_EXERCISE REQUIREMENTS_
Restate word for word the entries below, starting with the line with "Genom Din Son" and continuing through the line with "Psaltarversikel, verserna. Antifon". Include both of those lines and no others.

_TASK DATA_
──────────────────────────────
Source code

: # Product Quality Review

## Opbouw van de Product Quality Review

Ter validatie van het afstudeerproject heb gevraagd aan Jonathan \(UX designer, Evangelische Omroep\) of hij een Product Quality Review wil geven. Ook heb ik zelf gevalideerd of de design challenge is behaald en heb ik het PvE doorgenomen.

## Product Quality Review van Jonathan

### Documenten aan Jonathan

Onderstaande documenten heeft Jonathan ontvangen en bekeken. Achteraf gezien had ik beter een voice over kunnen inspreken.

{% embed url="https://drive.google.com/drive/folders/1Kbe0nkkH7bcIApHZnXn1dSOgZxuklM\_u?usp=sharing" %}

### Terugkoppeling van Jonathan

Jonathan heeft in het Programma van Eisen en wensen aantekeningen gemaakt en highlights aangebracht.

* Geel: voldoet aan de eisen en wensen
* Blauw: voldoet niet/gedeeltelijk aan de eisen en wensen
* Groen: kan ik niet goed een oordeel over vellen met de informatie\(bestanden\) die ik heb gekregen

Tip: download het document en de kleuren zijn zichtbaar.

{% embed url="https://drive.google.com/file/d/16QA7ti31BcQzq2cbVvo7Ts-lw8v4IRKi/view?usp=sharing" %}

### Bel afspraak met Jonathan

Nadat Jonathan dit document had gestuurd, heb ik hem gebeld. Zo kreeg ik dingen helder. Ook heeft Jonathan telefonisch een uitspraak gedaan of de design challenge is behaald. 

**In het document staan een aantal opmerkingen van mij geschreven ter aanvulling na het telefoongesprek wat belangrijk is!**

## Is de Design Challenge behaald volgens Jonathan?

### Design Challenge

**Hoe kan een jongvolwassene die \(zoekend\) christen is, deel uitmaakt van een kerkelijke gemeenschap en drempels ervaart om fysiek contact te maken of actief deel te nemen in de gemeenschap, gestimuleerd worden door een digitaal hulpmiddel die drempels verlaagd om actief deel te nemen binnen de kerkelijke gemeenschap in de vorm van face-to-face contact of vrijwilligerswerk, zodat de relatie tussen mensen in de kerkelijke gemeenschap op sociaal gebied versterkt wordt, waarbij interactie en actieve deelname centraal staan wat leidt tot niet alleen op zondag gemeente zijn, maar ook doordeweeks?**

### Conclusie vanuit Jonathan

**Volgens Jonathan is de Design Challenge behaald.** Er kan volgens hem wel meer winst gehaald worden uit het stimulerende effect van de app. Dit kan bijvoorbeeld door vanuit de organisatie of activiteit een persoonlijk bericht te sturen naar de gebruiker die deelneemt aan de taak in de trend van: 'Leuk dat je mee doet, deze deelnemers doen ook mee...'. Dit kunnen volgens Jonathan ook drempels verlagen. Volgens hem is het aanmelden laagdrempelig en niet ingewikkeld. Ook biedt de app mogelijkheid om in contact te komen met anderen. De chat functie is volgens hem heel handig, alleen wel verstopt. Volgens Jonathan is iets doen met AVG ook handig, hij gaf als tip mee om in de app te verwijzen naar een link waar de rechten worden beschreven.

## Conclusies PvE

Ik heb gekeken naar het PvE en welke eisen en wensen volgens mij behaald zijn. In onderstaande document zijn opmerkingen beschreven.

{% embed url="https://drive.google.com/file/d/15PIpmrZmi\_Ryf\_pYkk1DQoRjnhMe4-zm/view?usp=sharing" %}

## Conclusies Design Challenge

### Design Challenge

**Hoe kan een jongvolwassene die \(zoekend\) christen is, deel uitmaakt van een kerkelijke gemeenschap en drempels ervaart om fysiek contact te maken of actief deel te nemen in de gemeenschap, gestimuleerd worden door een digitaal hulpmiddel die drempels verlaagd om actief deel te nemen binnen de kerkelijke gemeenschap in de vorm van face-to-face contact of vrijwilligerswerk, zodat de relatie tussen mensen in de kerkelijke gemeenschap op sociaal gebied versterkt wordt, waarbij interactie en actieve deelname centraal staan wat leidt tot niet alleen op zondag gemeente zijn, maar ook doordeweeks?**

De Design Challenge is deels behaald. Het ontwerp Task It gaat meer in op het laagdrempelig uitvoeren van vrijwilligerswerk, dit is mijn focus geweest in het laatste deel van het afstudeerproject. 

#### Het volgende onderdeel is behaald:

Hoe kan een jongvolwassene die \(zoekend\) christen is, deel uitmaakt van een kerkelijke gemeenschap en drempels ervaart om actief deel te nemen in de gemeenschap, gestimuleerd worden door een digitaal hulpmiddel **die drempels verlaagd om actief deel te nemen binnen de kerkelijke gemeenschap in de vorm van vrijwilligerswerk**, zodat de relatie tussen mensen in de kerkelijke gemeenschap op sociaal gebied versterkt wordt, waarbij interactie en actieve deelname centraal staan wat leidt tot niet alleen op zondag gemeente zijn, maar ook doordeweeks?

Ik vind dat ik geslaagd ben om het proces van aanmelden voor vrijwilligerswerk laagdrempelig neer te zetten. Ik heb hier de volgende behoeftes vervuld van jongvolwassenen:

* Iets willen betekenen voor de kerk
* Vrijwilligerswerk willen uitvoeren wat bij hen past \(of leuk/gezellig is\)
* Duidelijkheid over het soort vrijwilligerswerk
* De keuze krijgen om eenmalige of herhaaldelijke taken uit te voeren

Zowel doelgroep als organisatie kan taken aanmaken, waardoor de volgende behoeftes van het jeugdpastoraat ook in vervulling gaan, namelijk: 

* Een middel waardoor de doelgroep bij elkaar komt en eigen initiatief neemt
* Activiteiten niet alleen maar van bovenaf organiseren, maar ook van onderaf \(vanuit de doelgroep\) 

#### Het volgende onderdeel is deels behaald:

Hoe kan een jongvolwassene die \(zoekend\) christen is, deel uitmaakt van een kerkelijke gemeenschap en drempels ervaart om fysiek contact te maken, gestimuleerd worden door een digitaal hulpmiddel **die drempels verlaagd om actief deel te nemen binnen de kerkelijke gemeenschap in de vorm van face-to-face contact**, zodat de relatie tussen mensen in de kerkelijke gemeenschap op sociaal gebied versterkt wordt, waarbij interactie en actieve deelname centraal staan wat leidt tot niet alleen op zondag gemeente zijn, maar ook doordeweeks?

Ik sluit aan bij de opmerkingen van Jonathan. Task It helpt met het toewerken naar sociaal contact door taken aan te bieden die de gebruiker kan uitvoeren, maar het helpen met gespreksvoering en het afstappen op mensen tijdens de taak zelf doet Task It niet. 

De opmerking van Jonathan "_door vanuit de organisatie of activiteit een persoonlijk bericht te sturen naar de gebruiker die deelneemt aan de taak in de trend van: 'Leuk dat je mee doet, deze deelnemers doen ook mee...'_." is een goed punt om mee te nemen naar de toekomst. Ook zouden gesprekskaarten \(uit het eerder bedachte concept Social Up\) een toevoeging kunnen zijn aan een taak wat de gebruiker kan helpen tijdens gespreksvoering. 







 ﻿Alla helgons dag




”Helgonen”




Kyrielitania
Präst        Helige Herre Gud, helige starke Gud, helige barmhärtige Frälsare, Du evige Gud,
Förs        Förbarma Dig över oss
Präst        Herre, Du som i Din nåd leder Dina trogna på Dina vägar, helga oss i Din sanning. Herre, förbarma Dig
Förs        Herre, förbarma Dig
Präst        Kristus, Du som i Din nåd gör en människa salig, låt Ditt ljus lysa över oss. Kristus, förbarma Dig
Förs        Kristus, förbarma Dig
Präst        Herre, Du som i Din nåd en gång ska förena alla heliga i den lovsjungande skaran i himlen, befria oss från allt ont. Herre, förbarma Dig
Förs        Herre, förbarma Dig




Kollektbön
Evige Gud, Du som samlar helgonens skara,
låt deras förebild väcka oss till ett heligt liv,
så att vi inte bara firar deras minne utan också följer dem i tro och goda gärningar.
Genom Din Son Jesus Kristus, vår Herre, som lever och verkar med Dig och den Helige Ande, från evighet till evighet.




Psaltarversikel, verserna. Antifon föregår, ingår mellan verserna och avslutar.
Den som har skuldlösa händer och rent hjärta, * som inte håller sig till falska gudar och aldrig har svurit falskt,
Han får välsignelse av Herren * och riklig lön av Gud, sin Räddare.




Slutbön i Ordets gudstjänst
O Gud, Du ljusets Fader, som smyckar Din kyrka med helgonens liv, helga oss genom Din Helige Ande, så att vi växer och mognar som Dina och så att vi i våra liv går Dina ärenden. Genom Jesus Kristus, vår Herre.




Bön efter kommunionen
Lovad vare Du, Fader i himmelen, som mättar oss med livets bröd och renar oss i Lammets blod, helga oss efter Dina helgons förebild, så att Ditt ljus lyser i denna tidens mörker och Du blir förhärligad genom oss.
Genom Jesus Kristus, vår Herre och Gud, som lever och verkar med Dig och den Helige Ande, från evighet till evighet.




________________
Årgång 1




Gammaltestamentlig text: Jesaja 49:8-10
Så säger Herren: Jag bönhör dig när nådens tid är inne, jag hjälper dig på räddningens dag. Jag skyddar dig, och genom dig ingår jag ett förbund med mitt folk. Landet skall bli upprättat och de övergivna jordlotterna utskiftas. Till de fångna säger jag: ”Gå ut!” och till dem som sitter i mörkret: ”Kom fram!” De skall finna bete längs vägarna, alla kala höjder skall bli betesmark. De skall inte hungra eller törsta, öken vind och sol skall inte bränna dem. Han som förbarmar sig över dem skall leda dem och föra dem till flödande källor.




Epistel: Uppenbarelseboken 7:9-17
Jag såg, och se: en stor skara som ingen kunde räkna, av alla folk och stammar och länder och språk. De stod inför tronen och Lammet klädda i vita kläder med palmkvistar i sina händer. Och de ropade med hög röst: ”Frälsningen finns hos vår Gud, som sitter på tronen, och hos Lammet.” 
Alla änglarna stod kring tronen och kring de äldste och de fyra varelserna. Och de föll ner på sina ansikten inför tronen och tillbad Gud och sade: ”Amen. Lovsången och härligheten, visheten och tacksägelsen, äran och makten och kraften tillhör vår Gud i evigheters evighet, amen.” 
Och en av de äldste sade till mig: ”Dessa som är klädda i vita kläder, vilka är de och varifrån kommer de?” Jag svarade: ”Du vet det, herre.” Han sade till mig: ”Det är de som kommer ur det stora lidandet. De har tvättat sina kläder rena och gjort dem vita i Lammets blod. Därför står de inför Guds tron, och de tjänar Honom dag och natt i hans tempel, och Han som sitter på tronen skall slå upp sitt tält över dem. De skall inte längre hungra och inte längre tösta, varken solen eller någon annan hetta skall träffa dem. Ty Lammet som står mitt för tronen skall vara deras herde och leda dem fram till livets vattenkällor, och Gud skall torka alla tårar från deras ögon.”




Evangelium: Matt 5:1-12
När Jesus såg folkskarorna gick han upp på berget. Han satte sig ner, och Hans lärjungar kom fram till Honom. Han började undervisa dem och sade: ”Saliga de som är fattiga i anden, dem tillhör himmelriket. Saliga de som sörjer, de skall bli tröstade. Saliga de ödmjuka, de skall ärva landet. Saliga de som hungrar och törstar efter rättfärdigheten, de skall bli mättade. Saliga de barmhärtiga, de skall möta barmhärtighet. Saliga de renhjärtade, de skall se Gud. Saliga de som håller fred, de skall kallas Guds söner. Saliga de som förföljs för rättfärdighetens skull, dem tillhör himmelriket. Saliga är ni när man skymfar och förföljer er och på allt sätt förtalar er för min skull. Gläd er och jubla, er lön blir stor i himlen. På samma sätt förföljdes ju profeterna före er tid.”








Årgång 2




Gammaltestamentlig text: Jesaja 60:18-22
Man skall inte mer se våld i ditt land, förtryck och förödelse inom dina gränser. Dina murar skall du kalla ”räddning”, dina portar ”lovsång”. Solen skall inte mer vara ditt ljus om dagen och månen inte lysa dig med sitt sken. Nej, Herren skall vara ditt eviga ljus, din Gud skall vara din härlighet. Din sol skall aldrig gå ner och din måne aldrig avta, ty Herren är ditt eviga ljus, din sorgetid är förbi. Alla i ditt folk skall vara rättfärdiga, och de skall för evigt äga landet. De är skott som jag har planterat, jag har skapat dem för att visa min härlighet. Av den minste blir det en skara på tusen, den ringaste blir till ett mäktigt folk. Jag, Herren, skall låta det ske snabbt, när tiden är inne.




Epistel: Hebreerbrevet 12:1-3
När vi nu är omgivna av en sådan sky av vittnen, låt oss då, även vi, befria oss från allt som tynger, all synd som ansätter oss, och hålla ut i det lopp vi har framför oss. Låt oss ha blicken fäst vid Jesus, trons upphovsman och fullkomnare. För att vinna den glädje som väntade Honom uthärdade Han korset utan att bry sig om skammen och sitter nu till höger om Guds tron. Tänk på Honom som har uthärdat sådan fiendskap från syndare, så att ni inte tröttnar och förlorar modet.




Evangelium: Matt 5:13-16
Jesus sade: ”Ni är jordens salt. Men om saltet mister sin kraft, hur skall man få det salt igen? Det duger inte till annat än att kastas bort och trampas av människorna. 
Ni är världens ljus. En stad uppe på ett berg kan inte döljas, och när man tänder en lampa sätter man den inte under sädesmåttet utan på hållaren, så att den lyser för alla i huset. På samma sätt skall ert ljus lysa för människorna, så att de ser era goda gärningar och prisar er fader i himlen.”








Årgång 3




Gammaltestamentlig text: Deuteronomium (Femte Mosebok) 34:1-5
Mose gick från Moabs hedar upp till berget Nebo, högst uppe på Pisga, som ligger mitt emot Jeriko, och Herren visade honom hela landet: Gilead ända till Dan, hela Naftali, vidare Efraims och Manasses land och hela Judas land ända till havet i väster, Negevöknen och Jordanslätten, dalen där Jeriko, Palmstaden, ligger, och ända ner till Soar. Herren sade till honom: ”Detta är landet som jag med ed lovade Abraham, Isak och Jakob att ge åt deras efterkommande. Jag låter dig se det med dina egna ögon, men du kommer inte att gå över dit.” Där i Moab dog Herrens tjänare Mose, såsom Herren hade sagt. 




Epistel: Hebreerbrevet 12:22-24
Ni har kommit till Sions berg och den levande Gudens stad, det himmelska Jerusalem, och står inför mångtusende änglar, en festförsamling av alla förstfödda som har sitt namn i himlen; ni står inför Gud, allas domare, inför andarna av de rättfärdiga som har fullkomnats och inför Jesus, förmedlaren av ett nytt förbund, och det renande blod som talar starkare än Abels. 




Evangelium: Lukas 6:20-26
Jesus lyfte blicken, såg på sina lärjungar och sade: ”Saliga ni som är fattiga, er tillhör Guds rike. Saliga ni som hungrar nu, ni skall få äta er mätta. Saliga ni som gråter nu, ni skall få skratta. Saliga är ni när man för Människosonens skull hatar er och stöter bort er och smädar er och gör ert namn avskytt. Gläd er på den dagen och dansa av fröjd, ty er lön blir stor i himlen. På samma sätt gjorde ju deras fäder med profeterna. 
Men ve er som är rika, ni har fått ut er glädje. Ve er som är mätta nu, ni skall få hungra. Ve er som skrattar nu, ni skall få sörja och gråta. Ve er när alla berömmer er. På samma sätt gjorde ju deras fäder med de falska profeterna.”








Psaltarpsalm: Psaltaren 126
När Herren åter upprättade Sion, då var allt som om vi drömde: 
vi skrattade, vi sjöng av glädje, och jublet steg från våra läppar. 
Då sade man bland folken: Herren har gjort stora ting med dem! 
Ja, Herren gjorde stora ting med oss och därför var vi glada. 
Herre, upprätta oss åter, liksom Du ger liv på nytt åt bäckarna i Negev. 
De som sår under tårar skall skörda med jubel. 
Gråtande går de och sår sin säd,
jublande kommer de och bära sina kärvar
──────────────────────────────
_ANSWER FOR THIS EXERCISE_
Genom Din Son Jesus Kristus, vår Herre, som lever och verkar med Dig och den Helige Ande, från evighet till evighet.




Psaltarversikel, verserna. Antifon föregår, ingår mellan verserna och avslutar.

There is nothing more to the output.